Content starts

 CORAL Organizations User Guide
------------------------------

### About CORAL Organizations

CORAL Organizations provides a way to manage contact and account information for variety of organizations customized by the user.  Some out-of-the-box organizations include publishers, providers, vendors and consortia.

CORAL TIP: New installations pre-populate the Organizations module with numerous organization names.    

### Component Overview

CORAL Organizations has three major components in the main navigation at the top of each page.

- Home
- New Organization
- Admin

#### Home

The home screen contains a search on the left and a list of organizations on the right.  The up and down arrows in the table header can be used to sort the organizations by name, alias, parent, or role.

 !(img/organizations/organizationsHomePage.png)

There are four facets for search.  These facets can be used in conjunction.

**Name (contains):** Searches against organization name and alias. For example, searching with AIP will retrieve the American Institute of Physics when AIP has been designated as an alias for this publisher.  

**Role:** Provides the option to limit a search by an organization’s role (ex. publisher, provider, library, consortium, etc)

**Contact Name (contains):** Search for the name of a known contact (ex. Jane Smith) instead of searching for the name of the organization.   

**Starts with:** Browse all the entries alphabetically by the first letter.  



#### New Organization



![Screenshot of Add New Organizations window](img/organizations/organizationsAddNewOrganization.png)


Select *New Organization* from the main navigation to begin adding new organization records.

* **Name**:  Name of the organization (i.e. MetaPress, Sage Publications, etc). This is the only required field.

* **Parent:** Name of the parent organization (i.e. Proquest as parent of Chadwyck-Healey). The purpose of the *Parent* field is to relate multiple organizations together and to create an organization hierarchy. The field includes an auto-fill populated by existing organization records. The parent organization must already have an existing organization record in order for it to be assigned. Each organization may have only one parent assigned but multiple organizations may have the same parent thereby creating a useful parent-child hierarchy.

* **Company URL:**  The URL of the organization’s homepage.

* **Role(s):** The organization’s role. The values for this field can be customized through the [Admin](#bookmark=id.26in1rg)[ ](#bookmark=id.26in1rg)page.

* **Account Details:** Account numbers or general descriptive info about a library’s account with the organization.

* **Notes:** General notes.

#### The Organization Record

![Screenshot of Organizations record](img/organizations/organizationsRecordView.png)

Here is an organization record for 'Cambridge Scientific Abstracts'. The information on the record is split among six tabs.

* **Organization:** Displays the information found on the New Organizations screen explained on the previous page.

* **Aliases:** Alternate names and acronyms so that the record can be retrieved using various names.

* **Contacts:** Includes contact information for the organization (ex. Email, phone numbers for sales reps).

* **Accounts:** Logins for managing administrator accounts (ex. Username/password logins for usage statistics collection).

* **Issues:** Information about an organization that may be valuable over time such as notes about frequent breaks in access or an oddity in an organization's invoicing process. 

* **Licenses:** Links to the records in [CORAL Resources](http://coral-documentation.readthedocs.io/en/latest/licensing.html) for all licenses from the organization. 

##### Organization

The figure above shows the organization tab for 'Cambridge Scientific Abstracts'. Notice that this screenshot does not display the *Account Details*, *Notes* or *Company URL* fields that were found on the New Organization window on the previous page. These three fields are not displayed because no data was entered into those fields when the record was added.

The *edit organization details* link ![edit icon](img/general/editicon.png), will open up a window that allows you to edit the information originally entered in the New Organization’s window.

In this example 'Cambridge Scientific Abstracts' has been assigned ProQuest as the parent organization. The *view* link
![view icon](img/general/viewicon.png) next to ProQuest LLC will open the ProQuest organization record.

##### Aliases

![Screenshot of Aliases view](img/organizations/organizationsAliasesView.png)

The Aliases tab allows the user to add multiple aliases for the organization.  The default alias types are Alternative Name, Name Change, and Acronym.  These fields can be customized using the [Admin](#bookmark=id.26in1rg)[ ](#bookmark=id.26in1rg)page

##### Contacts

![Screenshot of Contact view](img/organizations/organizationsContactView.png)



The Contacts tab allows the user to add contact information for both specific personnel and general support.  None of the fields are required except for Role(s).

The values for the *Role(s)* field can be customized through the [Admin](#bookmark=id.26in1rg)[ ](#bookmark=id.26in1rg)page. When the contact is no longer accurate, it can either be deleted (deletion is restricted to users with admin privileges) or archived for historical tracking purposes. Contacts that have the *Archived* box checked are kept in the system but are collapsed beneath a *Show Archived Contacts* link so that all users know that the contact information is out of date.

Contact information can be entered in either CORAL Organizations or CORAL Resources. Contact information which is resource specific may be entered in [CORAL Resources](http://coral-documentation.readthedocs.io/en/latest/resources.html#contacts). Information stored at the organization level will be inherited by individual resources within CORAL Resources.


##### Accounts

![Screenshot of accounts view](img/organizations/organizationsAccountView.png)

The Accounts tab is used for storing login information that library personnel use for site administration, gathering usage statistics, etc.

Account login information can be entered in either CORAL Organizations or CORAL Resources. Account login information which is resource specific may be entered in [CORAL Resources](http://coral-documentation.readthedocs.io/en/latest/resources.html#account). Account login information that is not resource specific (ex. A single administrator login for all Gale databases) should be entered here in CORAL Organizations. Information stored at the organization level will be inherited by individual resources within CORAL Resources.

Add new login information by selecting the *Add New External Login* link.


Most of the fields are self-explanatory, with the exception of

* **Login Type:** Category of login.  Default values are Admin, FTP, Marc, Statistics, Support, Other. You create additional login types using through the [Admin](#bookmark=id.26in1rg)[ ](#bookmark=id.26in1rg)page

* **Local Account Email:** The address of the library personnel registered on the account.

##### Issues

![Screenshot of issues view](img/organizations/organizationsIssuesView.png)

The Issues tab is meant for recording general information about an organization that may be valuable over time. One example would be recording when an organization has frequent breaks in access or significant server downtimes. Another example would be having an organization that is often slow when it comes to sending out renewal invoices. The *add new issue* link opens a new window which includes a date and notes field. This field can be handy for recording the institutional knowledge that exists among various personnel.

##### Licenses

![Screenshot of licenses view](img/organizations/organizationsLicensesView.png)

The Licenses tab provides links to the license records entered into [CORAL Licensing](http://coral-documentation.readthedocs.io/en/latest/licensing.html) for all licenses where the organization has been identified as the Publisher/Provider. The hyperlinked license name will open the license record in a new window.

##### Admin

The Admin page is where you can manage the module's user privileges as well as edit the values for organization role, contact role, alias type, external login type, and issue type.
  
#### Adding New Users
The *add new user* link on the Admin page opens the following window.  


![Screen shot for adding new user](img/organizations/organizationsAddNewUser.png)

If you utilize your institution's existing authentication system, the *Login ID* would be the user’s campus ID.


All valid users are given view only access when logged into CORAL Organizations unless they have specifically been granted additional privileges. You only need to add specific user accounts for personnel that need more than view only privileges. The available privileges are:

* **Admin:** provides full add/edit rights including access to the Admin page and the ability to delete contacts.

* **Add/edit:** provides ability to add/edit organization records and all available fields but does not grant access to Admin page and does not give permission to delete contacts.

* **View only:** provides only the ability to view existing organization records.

Content ends

#### Aim of the exercise
Every line above should be reproduced precisely.

#### Worked solution
 CORAL Organizations User Guide
------------------------------

### About CORAL Organizations

CORAL Organizations provides a way to manage contact and account information for variety of organizations customized by the user.  Some out-of-the-box organizations include publishers, providers, vendors and consortia.

CORAL TIP: New installations pre-populate the Organizations module with numerous organization names.    

### Component Overview

CORAL Organizations has three major components in the main navigation at the top of each page.

- Home
- New Organization
- Admin

#### Home

The home screen contains a search on the left and a list of organizations on the right.  The up and down arrows in the table header can be used to sort the organizations by name, alias, parent, or role.

 !(img/organizations/organizationsHomePage.png)

There are four facets for search.  These facets can be used in conjunction.

**Name (contains):** Searches against organization name and alias. For example, searching with AIP will retrieve the American Institute of Physics when AIP has been designated as an alias for this publisher.  

**Role:** Provides the option to limit a search by an organization’s role (ex. publisher, provider, library, consortium, etc)

**Contact Name (contains):** Search for the name of a known contact (ex. Jane Smith) instead of searching for the name of the organization.   

**Starts with:** Browse all the entries alphabetically by the first letter.  



#### New Organization



![Screenshot of Add New Organizations window](img/organizations/organizationsAddNewOrganization.png)


Select *New Organization* from the main navigation to begin adding new organization records.

* **Name**:  Name of the organization (i.e. MetaPress, Sage Publications, etc). This is the only required field.

* **Parent:** Name of the parent organization (i.e. Proquest as parent of Chadwyck-Healey). The purpose of the *Parent* field is to relate multiple organizations together and to create an organization hierarchy. The field includes an auto-fill populated by existing organization records. The parent organization must already have an existing organization record in order for it to be assigned. Each organization may have only one parent assigned but multiple organizations may have the same parent thereby creating a useful parent-child hierarchy.

* **Company URL:**  The URL of the organization’s homepage.

* **Role(s):** The organization’s role. The values for this field can be customized through the [Admin](#bookmark=id.26in1rg)[ ](#bookmark=id.26in1rg)page.

* **Account Details:** Account numbers or general descriptive info about a library’s account with the organization.

* **Notes:** General notes.

#### The Organization Record

![Screenshot of Organizations record](img/organizations/organizationsRecordView.png)

Here is an organization record for 'Cambridge Scientific Abstracts'. The information on the record is split among six tabs.

* **Organization:** Displays the information found on the New Organizations screen explained on the previous page.

* **Aliases:** Alternate names and acronyms so that the record can be retrieved using various names.

* **Contacts:** Includes contact information for the organization (ex. Email, phone numbers for sales reps).

* **Accounts:** Logins for managing administrator accounts (ex. Username/password logins for usage statistics collection).

* **Issues:** Information about an organization that may be valuable over time such as notes about frequent breaks in access or an oddity in an organization's invoicing process. 

* **Licenses:** Links to the records in [CORAL Resources](http://coral-documentation.readthedocs.io/en/latest/licensing.html) for all licenses from the organization. 

##### Organization

The figure above shows the organization tab for 'Cambridge Scientific Abstracts'. Notice that this screenshot does not display the *Account Details*, *Notes* or *Company URL* fields that were found on the New Organization window on the previous page. These three fields are not displayed because no data was entered into those fields when the record was added.

The *edit organization details* link ![edit icon](img/general/editicon.png), will open up a window that allows you to edit the information originally entered in the New Organization’s window.

In this example 'Cambridge Scientific Abstracts' has been assigned ProQuest as the parent organization. The *view* link
![view icon](img/general/viewicon.png) next to ProQuest LLC will open the ProQuest organization record.

##### Aliases

![Screenshot of Aliases view](img/organizations/organizationsAliasesView.png)

The Aliases tab allows the user to add multiple aliases for the organization.  The default alias types are Alternative Name, Name Change, and Acronym.  These fields can be customized using the [Admin](#bookmark=id.26in1rg)[ ](#bookmark=id.26in1rg)page

##### Contacts

![Screenshot of Contact view](img/organizations/organizationsContactView.png)



The Contacts tab allows the user to add contact information for both specific personnel and general support.  None of the fields are required except for Role(s).

The values for the *Role(s)* field can be customized through the [Admin](#bookmark=id.26in1rg)[ ](#bookmark=id.26in1rg)page. When the contact is no longer accurate, it can either be deleted (deletion is restricted to users with admin privileges) or archived for historical tracking purposes. Contacts that have the *Archived* box checked are kept in the system but are collapsed beneath a *Show Archived Contacts* link so that all users know that the contact information is out of date.

Contact information can be entered in either CORAL Organizations or CORAL Resources. Contact information which is resource specific may be entered in [CORAL Resources](http://coral-documentation.readthedocs.io/en/latest/resources.html#contacts). Information stored at the organization level will be inherited by individual resources within CORAL Resources.


##### Accounts

![Screenshot of accounts view](img/organizations/organizationsAccountView.png)

The Accounts tab is used for storing login information that library personnel use for site administration, gathering usage statistics, etc.

Account login information can be entered in either CORAL Organizations or CORAL Resources. Account login information which is resource specific may be entered in [CORAL Resources](http://coral-documentation.readthedocs.io/en/latest/resources.html#account). Account login information that is not resource specific (ex. A single administrator login for all Gale databases) should be entered here in CORAL Organizations. Information stored at the organization level will be inherited by individual resources within CORAL Resources.

Add new login information by selecting the *Add New External Login* link.


Most of the fields are self-explanatory, with the exception of

* **Login Type:** Category of login.  Default values are Admin, FTP, Marc, Statistics, Support, Other. You create additional login types using through the [Admin](#bookmark=id.26in1rg)[ ](#bookmark=id.26in1rg)page

* **Local Account Email:** The address of the library personnel registered on the account.

##### Issues

![Screenshot of issues view](img/organizations/organizationsIssuesView.png)

The Issues tab is meant for recording general information about an organization that may be valuable over time. One example would be recording when an organization has frequent breaks in access or significant server downtimes. Another example would be having an organization that is often slow when it comes to sending out renewal invoices. The *add new issue* link opens a new window which includes a date and notes field. This field can be handy for recording the institutional knowledge that exists among various personnel.

##### Licenses

![Screenshot of licenses view](img/organizations/organizationsLicensesView.png)

The Licenses tab provides links to the license records entered into [CORAL Licensing](http://coral-documentation.readthedocs.io/en/latest/licensing.html) for all licenses where the organization has been identified as the Publisher/Provider. The hyperlinked license name will open the license record in a new window.

##### Admin

The Admin page is where you can manage the module's user privileges as well as edit the values for organization role, contact role, alias type, external login type, and issue type.
  
#### Adding New Users
The *add new user* link on the Admin page opens the following window.  


![Screen shot for adding new user](img/organizations/organizationsAddNewUser.png)

If you utilize your institution's existing authentication system, the *Login ID* would be the user’s campus ID.


All valid users are given view only access when logged into CORAL Organizations unless they have specifically been granted additional privileges. You only need to add specific user accounts for personnel that need more than view only privileges. The available privileges are:

* **Admin:** provides full add/edit rights including access to the Admin page and the ability to delete contacts.

* **Add/edit:** provides ability to add/edit organization records and all available fields but does not grant access to Admin page and does not give permission to delete contacts.

* **View only:** provides only the ability to view existing organization records.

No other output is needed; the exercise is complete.